Bab 31: Warisan Labu Giok

Pedagang Barang Antik Terhebat Anak ketiga dari keluarga ketiga 3063kata 2026-02-07 21:48:03

Kemal memandang semua orang sejenak, lalu melanjutkan dengan senyuman, “Gantungan ini awalnya dipakai oleh Yusak sendiri, mengambil makna keberuntungan dan kemakmuran dari bentuk labu. Mungkin memang ada hubungannya dengan labu giok ini, sebab sepanjang hidupnya Yusak berjalan mulus dan meninggalkan banyak karya besar yang abadi. Hingga kini, dua karyanya masih disimpan di Museum Istana, dan di Museum Istana di Pulau Permata juga terdapat beberapa karyanya dari masa kejayaan. Sepanjang hidupnya, Yusak selalu membawa gantungan labu ini. Setelah melewati masa Daoguang dan Xianfeng, dan Yusak wafat, labu giok ini akhirnya jatuh ke tangan Pangeran Gong, Yusuf. Yusuf begitu menyukai gantungan ini dan selalu membawanya ke mana-mana. Setelah Kaisar Xianfeng wafat, Yusuf bersama dua Ibu Suri melancarkan kudeta tahun Ayam Emas, dan berhasil merebut kekuasaan. Yusuf diangkat menjadi Raja Penasehat, memegang kendali pemerintahan, menjadi orang nomor satu di bawah dua Ibu Suri…”

Tang tiba-tiba mengeluarkan ponsel dan mencari informasi tentang Yusuf, membuat Lampu yang sedang mendengarkan di sebelahnya memutar mata. Dibandingkan dengan pengetahuan luas Kemal, Tang benar-benar tak berilmu dan hanya mengandalkan internet yang kini begitu maju.

Kemal tersenyum dan melanjutkan, “Setelah itu Yusuf memimpin Dewan Militer dan Kantor Urusan Umum. Namun, ia dicurigai oleh Sang Ibu Suri, dan akhirnya dicopot dari gelar Raja Penasehat. Meski begitu, Yusuf tetap memegang posisi penting di pemerintahan dan sepanjang hidupnya selalu membawa labu giok ini, hingga wafat dan labu itu pun lenyap tanpa jejak.”

“Bang Kemal, bagaimana kau bisa memastikan labu giok ini adalah yang dipakai oleh Pangeran Gong, Yusuf?” tanya Tang dengan agak tergesa-gesa.

Lampu melotot ke arah Tang, lalu menghela napas, “Di dunia ini, selain labu giok ini, tak ada orang yang akan membuat gantungan dari bahan kaca giok semurni dan seindah ini.
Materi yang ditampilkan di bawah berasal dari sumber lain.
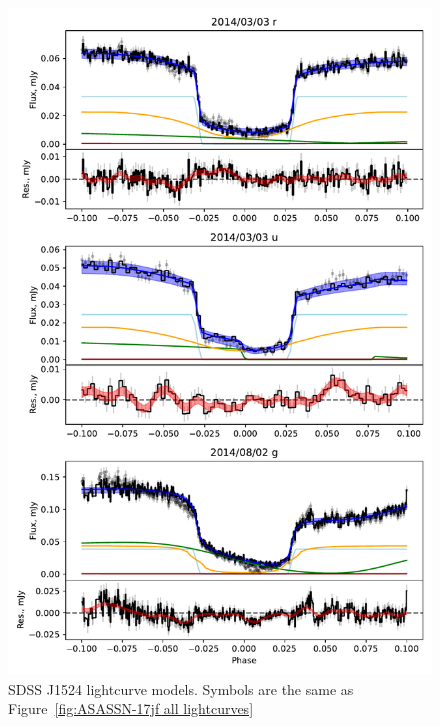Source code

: \begin{figure}
    \centering
    \includegraphics[width=\textwidth]{figures/results/SDSS1524/SDSS1524_1.pdf}
    \caption{SDSS J1524 lightcurve models. Symbols are the same as Figure~\ref{fig:ASASSN-17jf all lightcurves}}
    \label{fig:SDSS1524 all lightcurves}
\end{figure}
Begini saja, jika labu ini dibuat menjadi permukaan cincin, minimal bisa dibuat tujuh cincin. Bayangkan berapa harga tujuh cincin giok berkualitas tinggi? Nilainya setidaknya dua kali lipat gantungan labu ini. Tolong, kalau ada waktu luang, lebih baik kau baca buku, jangan setiap buka toko langsung menghilang, dan pulang mabuk saat tutup toko.”

Tang baru sadar, pantas saja Lampu bersikap dingin padanya, rupanya ia dianggap orang yang tidak mau maju.

Kakak, kau benar-benar salah menilai aku.

Setiap aku menghilang saat buka toko, bukankah aku ke zaman kuno mencari barang antik? Tapi apakah aku bisa bilang begitu padamu?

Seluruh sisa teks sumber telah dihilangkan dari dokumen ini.